Deux ans après la publication de sa feuille de route de décarbonation, France Ciment (ex-Syndicat français de l’industrie cimentière) livre un premier bilan. Les investissements effectués sur les sites d’exploitation ont permis de diminuer de 11 % le taux de CO2 par tonne de ciment par rapport à 2019, l’objectif étant de diviser par deux les émissions du secteur dès 2030 par rapport à 2015. Ce taux diminue de 2,7 % par an, soit un rythme plus soutenu que prévu initialement dans la feuille de route (1,9 % par an d’ici 2030).
Cette baisse du taux de CO2 par tonne de ciment permettrait d’éviter sur une année l’émission d’1 million de tonnes de CO2, ce qui reviendrait à retirer de la circulation 500 000 véhicules pendant un an.
Cette dynamique repose sur deux piliers : la réduction du taux de clinker moyen dans le ciment et l’amélioration des process industriels.
Plusieurs programmes de recherche ont permis de mettre sur le marché de nouveaux ciments normalisés à impact carbone réduit, basés sur de nouvelles compositions et de nouveaux composants tels que les fines de béton recyclé ou les argiles calcinées.
En 2023, pour fabriquer une tonne de ciment français, il faut en moyenne 718 kg de clinker, soit une baisse de plus de 8 % en 4 ans, conformément au jalon fixé dans la feuille de route.
D’autre part, grâce au développement des technologies de captage, stockage et valorisation du CO2, les émissions « non évitables » liées à la décarbonatation du calcaire dans le four cimentier (soit les 2/3 des émissions) peuvent désormais être contenues.

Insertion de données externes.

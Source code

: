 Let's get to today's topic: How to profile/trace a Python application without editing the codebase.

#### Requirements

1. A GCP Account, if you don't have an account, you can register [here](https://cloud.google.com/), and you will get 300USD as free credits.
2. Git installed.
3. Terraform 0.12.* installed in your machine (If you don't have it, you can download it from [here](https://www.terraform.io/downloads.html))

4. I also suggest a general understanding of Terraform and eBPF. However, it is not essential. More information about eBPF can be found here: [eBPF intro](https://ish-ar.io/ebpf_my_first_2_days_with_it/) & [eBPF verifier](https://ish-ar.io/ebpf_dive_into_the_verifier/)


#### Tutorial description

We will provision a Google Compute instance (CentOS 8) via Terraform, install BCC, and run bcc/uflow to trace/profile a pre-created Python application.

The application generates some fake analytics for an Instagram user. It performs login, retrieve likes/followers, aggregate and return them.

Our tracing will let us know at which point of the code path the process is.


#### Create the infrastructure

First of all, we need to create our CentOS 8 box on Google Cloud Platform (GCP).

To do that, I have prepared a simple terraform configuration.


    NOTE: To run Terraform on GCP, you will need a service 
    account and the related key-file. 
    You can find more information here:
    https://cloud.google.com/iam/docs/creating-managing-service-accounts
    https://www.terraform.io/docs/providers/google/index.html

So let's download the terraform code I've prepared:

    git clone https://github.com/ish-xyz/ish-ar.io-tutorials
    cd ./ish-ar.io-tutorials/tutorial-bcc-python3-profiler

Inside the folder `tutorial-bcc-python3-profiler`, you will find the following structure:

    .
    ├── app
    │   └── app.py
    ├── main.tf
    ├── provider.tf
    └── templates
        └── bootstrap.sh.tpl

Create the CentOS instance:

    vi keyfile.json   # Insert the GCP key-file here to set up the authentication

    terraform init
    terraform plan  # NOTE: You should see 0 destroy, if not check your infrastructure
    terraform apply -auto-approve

Les industriels représentés par France Ciment rappellent toutefois leur besoin d’accompagnement par les pouvoirs publics, en matière de soutien financier mais aussi de lutte contre les importations de ciment et clinker, souvent plus carbonées, grâce à la mise en place d’un mécanisme d’ajustement carbone aux frontières.
France Ciment regroupe des industriels producteurs de clinker et de liants hydrauliques : les cimentiers Heidelberg Materials, Imerys, Lafarge France (Holcim), Eqiom (CRH) et Vicat, ainsi que Chaux Boehm, Saint-Astier et Cantillana.